Every few months someone asks me whether storage auctions work as a side hustle. The honest answer is yes, but with a lot of caveats that the YouTube videos don't mention. This isn't a passive income stream. It's physical work with irregular payoffs, and whether it's worth your time depends on factors that are specific to your situation.
I started buying storage units while working a full-time job. It took me about three months to figure out a rhythm that worked alongside a regular schedule. Here's what I learned about making storage auctions work as a side hustle — the real version, not the highlight reel.
The Actual Time Commitment
This is where most side hustle content gets dishonest.

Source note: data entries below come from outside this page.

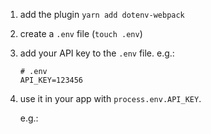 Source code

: 

1. add the plugin `yarn add dotenv-webpack`
2. create a `.env` file (`touch .env`)
3. add your API key to the `.env` file. e.g.:
    ```
    # .env
    API_KEY=123456
    ```

4. use it in your app with `process.env.API_KEY`.

    e.g.:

Storage auctions are not a "few hours a week" activity if you're doing it right. Here's the real breakdown of where your time goes:
Browsing and evaluating listings
Plan on 2-4 hours per week scanning listings across StorageTreasures, LockerFox, and StorageAuctions. You'll look at dozens of listings to find 2-3 worth bidding on. This part is flexible — you can do it from your phone during lunch breaks or in the evening. It doesn't require a specific time slot.
Bidding
Online auctions close at specific times. If you're using auto-bid features, this is minimal time. If you're manually bidding in the final minutes (which many buyers do to avoid driving up the price early), you need to be available when the auction closes. Most auctions close during business hours on weekdays, which can conflict with a day job.
Cleanout
This is the big one. When you win a unit, you typically have 24-72 hours to pay and schedule cleanout. The cleanout itself takes 2-6 hours depending on unit size. You need a truck, basic moving equipment, and enough free time in your schedule to empty the entire unit within the facility's deadline.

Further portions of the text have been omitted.